Proposed regulations for the Federal Home Loan Bank System could have some unintended negative effects on the banks and their members, bank and thrift trade groups cautioned in comments to the Federal Housing Finance Board.

The FHLBanks could see their safety and soundness "adversely affected" by portions of the proposed regulations, warned the Savings and Community Bankers of America. The Independent Bankers Association of America said its members could also be hurt by some of the provisions.

One of the biggest changes would allow the district banks more flexibility in setting fees - an idea that many analysts like in concept but worry about in practice. The banks would be able to scrap their existing fee schedule and would instead set rates based on internal costs as well as the risk posed by potential customers.

"SCBA would support elimination of the current requirement that advances be priced within a prescribed schedule of markups over the cost of issuing consolidated obligations." SCBA President Paul A. Schosberg said in a Nov. 30 letter.

But "written policies on advances pricing procedures should be required for each FHLBank, with periodic review," Schosberg warned. He said he is concerned about "the inherently adversarial nature of this credit assessment and pricing process, plus the need to ensure that artificially low-rate advances are not used to attract members or to deflate earnings" to lessen required payments to help fund the thrift bailout.

Schosberg praised much of the proposal but warned of hardships to thrifts if certain provisions are not handled carefully.

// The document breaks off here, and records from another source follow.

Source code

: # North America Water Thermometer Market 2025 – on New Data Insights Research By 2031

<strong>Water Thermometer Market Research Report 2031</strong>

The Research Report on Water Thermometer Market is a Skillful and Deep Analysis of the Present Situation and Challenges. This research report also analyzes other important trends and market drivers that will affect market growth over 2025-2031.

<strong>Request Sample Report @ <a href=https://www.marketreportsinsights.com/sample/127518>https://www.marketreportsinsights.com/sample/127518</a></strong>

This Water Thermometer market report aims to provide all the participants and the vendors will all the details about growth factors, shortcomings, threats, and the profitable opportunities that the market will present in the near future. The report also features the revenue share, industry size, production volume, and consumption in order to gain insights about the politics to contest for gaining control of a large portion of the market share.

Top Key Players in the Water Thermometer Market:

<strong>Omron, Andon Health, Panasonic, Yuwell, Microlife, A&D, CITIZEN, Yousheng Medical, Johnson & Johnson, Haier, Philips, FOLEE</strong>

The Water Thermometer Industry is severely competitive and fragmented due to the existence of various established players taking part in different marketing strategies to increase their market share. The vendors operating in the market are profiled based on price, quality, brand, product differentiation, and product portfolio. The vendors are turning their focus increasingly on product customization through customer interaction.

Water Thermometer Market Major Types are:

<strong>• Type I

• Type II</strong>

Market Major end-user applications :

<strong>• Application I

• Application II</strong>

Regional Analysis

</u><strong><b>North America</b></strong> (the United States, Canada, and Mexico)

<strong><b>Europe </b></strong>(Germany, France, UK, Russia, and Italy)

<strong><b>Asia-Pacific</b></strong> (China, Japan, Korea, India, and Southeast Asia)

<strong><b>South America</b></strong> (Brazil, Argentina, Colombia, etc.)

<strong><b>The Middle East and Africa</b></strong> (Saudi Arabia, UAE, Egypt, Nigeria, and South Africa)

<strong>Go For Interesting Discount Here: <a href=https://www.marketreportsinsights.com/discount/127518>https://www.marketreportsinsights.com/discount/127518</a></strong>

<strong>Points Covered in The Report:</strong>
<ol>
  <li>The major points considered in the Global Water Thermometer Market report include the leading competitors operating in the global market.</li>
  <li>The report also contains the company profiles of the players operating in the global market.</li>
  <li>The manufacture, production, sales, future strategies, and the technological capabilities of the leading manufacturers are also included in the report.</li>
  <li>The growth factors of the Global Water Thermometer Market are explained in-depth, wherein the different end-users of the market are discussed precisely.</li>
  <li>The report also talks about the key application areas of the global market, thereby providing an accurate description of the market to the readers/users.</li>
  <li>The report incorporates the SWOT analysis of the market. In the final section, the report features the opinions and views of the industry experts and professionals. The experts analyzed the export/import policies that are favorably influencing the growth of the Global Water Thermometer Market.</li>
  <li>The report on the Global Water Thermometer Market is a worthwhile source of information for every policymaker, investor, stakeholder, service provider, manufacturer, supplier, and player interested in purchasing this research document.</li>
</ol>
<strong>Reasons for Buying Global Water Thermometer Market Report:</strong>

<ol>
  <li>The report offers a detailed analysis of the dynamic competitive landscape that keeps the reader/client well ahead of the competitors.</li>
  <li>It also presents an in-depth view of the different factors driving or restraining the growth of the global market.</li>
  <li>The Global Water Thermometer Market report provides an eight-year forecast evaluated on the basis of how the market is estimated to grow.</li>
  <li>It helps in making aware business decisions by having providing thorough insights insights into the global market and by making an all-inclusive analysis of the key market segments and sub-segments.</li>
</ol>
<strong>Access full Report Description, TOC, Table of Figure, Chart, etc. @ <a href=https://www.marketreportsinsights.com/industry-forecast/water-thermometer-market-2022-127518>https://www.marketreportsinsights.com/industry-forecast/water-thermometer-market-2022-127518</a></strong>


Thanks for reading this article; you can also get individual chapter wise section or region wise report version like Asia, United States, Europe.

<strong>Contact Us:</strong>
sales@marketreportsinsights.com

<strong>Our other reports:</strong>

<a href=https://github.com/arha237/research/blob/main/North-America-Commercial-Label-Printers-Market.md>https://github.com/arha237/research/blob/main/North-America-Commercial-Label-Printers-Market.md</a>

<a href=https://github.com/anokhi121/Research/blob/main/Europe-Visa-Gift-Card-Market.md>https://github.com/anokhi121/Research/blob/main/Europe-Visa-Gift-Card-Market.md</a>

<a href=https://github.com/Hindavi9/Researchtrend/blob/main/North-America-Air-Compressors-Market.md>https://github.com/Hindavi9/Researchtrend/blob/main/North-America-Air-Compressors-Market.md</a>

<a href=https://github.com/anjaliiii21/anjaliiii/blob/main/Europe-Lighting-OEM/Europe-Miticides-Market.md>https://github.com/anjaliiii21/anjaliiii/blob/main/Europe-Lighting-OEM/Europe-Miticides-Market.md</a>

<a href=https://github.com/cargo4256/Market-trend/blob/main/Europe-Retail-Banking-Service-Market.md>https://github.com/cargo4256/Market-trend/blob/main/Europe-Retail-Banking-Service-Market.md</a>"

For example, one section of the proposed rule would give the district banks the right to force members to sell back stock on 15 days' notice.

"Some members hold significant positions in FHKBank stock." Schosberg said. "Forcing an institution to restructure a portion of its portfolio could disrupt its business plan and economic performance."

Commercial lenders, which are just learning about the advantages of using the FHLB System, have also questioned some aspects of the regulations.

"We ... believe that the system should provide equal access to commercial banks that demonstrate the requisite commitnent to housing finance which the FHLB system was designed to encourage," Robert W. Hawkins, president of the Independent Bankers Association of America, said in a Nov. 27 letter.

Commercial bankers have had access to the FHLB system since the 1989 passage of the Financial Institutions Reform, Recovery and Enforcement Act.

"Over 1,000 commercial banks are now members of the system, almost half of which are IBAA members," Hawkins said.

One of the provisions in the proposal that concerns the IBAA could give credit unions and insurance companies a competitive advantage in getting advances. This section of the proposed rule would prohibit loans to members that do not have positive tangible capital unless the member gets a waiver from its primary federal regulator.

"The proposal defines tangible capital as (Generally Accepted Accounting Principles) capital less intangibles," Hawkins noted. But he argued that the finance board must "ensure that the definition of tangible capital as applied to credit unions and insurance company members by the FHLBanks is no more liberal than the definition as applied to commercial banks and savings institutions."